▸ ASSIGNMENT:
Search the material below for the string "opakováno" and list each line that holds it.

____

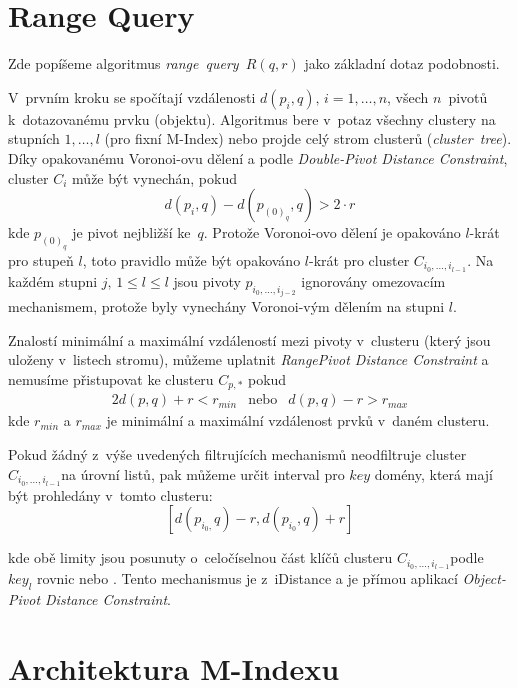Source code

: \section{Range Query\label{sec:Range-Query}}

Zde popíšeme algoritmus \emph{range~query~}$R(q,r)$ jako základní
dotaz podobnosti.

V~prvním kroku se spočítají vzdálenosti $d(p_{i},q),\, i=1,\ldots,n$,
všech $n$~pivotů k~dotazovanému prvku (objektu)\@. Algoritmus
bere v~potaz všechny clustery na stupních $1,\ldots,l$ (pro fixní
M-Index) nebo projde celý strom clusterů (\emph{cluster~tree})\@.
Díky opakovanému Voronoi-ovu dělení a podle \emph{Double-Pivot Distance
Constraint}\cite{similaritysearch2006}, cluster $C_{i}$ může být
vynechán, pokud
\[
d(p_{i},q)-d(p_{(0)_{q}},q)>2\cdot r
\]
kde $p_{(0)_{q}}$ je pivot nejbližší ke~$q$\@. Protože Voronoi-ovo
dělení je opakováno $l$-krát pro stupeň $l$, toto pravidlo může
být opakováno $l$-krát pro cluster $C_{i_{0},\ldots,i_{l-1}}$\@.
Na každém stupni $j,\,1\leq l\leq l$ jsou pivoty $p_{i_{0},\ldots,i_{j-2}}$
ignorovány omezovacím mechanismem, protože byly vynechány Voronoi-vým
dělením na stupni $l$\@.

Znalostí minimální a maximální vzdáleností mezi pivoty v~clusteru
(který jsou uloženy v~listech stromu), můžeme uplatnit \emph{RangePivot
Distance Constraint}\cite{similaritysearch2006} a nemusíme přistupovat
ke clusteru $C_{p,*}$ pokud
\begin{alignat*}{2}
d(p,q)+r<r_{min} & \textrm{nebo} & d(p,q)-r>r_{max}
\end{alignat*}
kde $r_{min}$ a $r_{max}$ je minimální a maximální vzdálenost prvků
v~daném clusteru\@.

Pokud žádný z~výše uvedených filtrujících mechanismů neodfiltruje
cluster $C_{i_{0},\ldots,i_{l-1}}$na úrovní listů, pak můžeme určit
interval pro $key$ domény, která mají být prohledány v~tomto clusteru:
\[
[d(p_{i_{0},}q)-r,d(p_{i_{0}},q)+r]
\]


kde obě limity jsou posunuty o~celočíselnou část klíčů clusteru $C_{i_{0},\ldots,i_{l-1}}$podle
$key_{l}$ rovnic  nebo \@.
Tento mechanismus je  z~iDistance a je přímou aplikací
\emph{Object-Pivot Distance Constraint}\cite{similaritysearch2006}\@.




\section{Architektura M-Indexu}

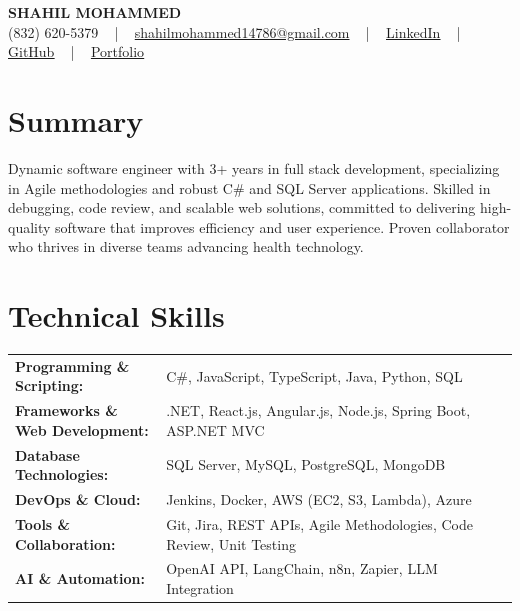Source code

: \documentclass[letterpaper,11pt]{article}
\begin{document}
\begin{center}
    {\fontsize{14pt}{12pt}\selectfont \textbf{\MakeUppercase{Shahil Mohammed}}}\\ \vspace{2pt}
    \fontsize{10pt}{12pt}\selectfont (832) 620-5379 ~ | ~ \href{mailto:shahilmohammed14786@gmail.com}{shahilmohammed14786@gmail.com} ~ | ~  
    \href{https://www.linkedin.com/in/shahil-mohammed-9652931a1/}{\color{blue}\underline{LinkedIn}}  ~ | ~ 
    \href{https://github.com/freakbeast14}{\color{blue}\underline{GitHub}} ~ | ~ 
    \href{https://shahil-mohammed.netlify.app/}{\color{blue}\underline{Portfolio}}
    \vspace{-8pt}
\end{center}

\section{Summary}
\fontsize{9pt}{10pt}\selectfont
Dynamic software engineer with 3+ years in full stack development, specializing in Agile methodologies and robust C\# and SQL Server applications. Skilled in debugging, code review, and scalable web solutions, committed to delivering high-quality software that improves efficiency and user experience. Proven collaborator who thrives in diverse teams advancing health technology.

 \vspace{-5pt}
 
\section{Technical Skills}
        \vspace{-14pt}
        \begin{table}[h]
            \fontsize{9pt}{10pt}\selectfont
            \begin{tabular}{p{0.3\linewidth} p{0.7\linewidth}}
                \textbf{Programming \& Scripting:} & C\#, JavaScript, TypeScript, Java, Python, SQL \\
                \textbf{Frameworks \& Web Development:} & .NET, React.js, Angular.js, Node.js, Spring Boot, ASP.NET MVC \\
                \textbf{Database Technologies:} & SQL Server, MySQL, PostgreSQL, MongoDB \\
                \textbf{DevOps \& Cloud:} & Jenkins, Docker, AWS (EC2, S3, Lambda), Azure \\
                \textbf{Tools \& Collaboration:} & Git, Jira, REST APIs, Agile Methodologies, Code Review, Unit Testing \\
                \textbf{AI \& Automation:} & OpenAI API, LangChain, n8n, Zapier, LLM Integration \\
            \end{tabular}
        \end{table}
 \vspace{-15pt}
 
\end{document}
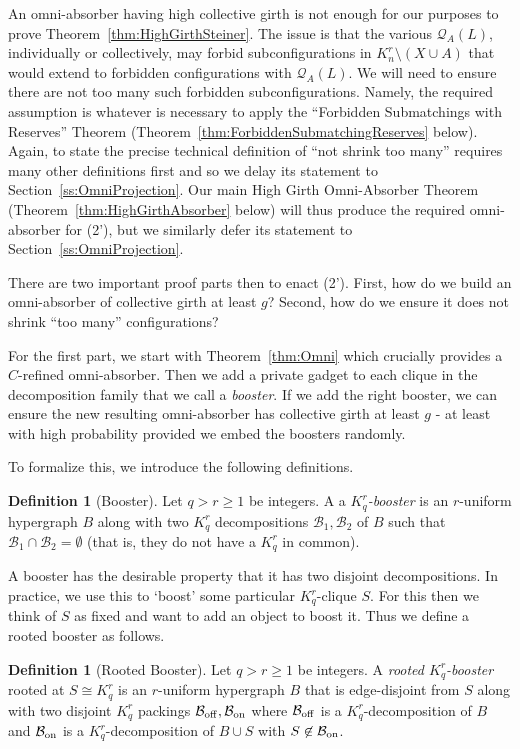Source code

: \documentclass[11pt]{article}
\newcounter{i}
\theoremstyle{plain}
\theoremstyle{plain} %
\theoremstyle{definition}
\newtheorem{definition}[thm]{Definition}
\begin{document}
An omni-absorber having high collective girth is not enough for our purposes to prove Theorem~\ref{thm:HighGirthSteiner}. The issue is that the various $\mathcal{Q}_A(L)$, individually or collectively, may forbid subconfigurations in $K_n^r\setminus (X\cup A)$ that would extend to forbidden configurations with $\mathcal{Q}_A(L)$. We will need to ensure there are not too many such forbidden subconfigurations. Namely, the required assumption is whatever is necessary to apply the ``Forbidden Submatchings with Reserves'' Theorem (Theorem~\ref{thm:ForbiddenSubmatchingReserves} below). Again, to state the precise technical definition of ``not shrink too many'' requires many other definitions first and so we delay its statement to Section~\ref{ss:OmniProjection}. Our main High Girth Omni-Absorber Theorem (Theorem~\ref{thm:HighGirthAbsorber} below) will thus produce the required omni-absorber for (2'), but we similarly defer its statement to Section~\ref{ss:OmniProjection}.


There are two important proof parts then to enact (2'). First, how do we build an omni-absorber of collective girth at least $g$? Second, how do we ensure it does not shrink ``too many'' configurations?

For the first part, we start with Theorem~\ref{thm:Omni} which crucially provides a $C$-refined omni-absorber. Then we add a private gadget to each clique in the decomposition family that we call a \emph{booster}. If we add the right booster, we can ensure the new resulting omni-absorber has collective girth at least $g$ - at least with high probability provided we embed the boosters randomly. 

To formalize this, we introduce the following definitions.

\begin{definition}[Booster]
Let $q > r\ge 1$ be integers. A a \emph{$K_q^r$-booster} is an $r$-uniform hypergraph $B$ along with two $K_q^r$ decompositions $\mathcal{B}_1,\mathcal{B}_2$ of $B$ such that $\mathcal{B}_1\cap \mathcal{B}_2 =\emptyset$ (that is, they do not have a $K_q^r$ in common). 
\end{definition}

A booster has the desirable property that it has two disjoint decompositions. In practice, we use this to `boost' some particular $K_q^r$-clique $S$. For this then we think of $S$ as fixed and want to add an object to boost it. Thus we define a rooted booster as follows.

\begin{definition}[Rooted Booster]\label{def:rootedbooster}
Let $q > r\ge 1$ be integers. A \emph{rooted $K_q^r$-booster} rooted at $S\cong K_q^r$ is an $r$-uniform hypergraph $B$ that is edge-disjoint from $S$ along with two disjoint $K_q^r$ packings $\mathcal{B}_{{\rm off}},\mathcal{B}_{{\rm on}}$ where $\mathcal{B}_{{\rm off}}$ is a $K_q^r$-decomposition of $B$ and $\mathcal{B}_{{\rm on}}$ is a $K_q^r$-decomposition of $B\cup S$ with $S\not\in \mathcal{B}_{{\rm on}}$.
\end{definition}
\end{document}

____

▸ OUTPUT BELOW:
dělení je opakováno $l$-krát pro stupeň $l$, toto pravidlo může
být opakováno $l$-krát pro cluster $C_{i_{0},\ldots,i_{l-1}}$\@.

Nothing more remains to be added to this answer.